Bash script kill background (grand)children on Ctr

2019-02-17 18:18发布

问题:

I have a Bash script (Bash 3.2, Mac OS X 10.8) that invokes multiple Python scripts in parallel in order to better utilize multiple cores. Each Python script takes a really long time to complete.

The problem is that if I hit Ctrl+C in the middle of the Bash script, the Python scripts do not actually get killed. How can I write the Bash script so that killing it will also kill all its background children?

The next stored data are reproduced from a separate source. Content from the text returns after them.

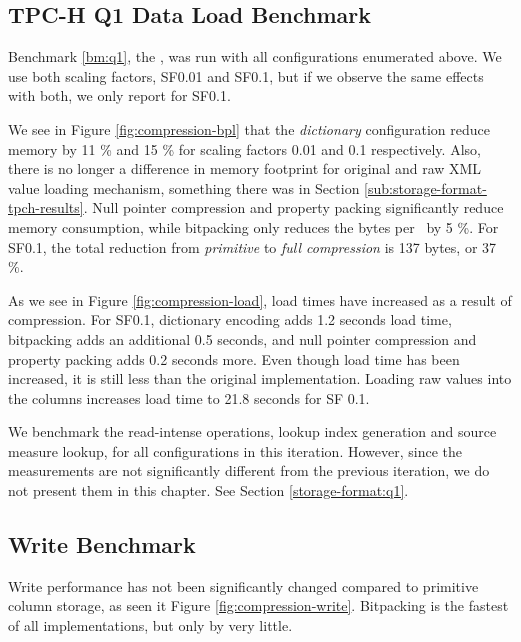 \subsection{TPC-H Q1 Data Load Benchmark}
Benchmark \ref{bm:q1}, the \tpchdl, was run with all configurations enumerated above. We use both scaling factors, SF0.01 and SF0.1, but if we observe the same effects with both, we only report for SF0.1.

We see in Figure \ref{fig:compression-bpl} that the \textit{dictionary} configuration reduce memory by 11 \% and 15 \% for scaling factors 0.01 and 0.1 respectively. Also, there is no longer a difference in memory footprint for original and raw XML value loading mechanism, something there was in Section \ref{sub:storage-format-tpch-results}. Null pointer compression and property packing significantly reduce memory consumption, while bitpacking only reduces the bytes per \lineitem~by 5 \%. For SF0.1, the total reduction from \textit{primitive} to \textit{full compression} is 137 bytes, or 37 \%.

As we see in Figure \ref{fig:compression-load}, load times have increased as a result of compression. For SF0.1, dictionary encoding adds 1.2 seconds load time, bitpacking adds an additional 0.5 seconds, and null pointer compression and property packing adds 0.2 seconds more. Even though load time has been increased, it is still less than the original implementation. Loading raw values into the columns increases load time to 21.8 seconds for SF 0.1. 

We benchmark the read-intense operations, lookup index generation and source measure lookup, for all configurations in this iteration. However, since the measurements are not significantly different from the previous iteration, we do not present them in this chapter. See Section \ref{storage-format:q1}.

\subsection{Write Benchmark}
\label{compression:write}
Write performance has not been significantly changed compared to primitive column storage, as seen it Figure \ref{fig:compression-write}. Bitpacking is the fastest of all implementations, but only by very little.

Here's my original "reduced test case". Unfortunately I seem to have reduced it so much that it no longer demonstrates the problem; my mistake.

set -e

cat >work.py <<EOF
import sys, time
for i in range(10):
    time.sleep(1)
    print "Tick from", sys.argv[1]
EOF

function process {
    python ./work.py $1 &
}

process one
process two
wait

Here's a complete test case, still highly reduced, but hopefully this one will demonstrate the problem. It reproduces on my machine... but then, two days ago I thought the old test case reproduced on my machine, and today it definitely doesn't.

#!/bin/bash -e
set -x

cat >work.sh <<EOF
for i in 0 1 2 3 4 5 6 7 8 9; do
    sleep 1; echo "still going"
done
EOF
chmod +x work.sh

function kill_all_jobs { jobs -p | xargs kill; }
trap kill_all_jobs SIGINT

function process {
    ./work.sh $1
}

process one &
wait $!
echo "All done!"

This code continues to print still going even after Ctrl+C. But if I move the & from outside process to inside (i.e.: ./work.sh $1 &), then Ctrl+C works as expected. I don't understand this at all!

In my real script, process contains more than one command, and the commands are long-running and must run in sequence; so I don't know how to "move the & inside process" in that case. I'm sure it's possible, but it must be non-trivial.

$ bash --version
GNU bash, version 3.2.48(1)-release (x86_64-apple-darwin12)
Copyright (C) 2007 Free Software Foundation, Inc.

EDIT: Many thanks to @AlanCurry for teaching me some Bash stuff. Unfortunately I still don't understand exactly what's going on in my examples, but it's practically a moot point, as Alan also helpfully pointed out that for my real-world parallelization problem, Bash is the wrong tool and I ought to be using a simple makefile with make -j3! make runs things in parallel where possible, and also understands Ctrl+C perfectly; problem solved (even though question unanswered).

回答1:

I got it! All you have to do is get rid of that python SIGINT handler.

cat >work.py <<'EOF'
import sys, time, signal
signal.signal(signal.SIGINT, signal.SIG_DFL)
for i in range(10):
    time.sleep(1)
    print "Tick from", sys.argv[1]
EOF 
chmod +x work.py

function process {
    python ./work.py $1
}

process one &
wait $!
echo "All done!"


回答2:

Your trap look good to me:

$ bash --version
GNU bash, version 3.2.48(1)-release (x86_64-apple-darwin11)
Copyright (C) 2007 Free Software Foundation, Inc.

$ cat ./thang 
#! /bin/bash
set -e

cat >work.py <<EOF
import sys, time
for i in range(10):
  time.sleep(1)
  print "Tick from", sys.argv[1]
EOF

function process {
  python ./work.py $1 &
}

function killstuff {
  jobs -p | xargs kill
}

trap killstuff SIGINT

process one
process two
wait

$ ./thang 
Tick from one
Tick from two
Tick from one
Tick from two
^C$ ps aux | grep python | grep -v grep
$